In March 2018, the district court denied the motion by adopting the reasoning of the U.S. Court of Appeals for the D.C. Circuit’s recent en banc majority decision upholding the Bureau’s structure in PHH Corp, et al. v. Consumer Financial Protection Bureau. (Our coverage of the PHH decision is available here.) All American moved to appeal the denial of the motion.

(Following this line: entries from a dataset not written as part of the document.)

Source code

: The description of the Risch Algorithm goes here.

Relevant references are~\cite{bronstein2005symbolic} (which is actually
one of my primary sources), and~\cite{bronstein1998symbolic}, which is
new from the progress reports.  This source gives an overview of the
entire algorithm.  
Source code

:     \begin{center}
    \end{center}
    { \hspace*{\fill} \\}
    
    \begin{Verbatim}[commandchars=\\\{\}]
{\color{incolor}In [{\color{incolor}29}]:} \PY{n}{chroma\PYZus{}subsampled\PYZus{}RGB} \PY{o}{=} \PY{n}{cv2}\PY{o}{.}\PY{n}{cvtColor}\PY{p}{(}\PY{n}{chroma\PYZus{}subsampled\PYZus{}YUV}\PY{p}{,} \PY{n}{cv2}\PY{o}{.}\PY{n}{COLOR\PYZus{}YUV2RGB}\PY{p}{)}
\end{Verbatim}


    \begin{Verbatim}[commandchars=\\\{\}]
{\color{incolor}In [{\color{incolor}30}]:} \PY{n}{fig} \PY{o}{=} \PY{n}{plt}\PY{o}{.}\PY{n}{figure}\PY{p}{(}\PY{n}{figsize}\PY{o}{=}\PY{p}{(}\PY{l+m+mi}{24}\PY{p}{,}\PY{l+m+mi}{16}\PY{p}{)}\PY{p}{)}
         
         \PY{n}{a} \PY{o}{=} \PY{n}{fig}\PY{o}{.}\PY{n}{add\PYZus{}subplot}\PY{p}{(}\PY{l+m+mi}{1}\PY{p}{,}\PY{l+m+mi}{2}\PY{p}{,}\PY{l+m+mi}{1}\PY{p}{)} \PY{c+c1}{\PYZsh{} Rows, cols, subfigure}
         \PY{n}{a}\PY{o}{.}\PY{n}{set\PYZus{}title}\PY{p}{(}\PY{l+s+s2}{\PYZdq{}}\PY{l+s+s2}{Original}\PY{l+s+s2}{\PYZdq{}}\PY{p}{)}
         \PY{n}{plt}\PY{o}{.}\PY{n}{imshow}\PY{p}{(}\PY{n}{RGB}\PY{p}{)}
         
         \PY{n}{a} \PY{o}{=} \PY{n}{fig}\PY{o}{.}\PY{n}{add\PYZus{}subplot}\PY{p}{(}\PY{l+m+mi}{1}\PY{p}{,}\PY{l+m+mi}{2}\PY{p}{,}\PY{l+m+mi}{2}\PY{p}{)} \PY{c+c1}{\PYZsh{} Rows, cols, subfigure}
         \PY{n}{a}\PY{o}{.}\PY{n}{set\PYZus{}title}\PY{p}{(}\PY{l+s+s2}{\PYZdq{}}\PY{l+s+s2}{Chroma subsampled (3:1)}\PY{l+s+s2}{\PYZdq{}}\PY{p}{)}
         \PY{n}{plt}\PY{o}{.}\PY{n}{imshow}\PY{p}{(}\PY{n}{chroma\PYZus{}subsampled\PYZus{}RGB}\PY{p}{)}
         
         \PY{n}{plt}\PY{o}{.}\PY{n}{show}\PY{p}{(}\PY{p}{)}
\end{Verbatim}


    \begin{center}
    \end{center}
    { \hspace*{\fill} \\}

Since then, the only federal court to reach the issue of the BCFP’s structure – the U.S. District Court for the Southern District of New York (“S.D.N.Y.”) – ruled against the Bureau, adopting portions of the PHH dissents written by D.C. Circuit judges Karen Henderson and Brett Kavanaugh. Notably, the recent S.D.N.Y. decision went further than the PHH dissents and ruled that the CFPA’s defect could not be remedied merely by invalidating its for-cause removal provision. Rather, the entire CFPA, which is Title X of the Dodd-Frank Act, would have to be struck in its entirety. (More of our coverage on the S.D.N.Y. decision is available here.) Accordingly, All American’s brief to the Fifth Circuit argues for ruling against the Bureau and for striking down the agency’s organic statute entirely.

The Fifth Circuit appeal is particularly noteworthy given that the circuit is considered to be generally more skeptical of the administrative state than the D.C. Circuit. A decision in line with the S.D.N.Y. opinion, or even a more modest decision in line with the PHH dissents, would create a circuit split, greatly heightening the likelihood of the issue of the Bureau’s constitutionality reaching the U.S. Supreme Court. The case is also a timely reminder that Judge Kavanaugh, if confirmed to the Supreme Court, would be a strong voice for the unconstitutionality of the current Bureau structure. If his view as expressed in PHH were to ultimately prevail, the Bureau Director would be subject to termination by the President without cause.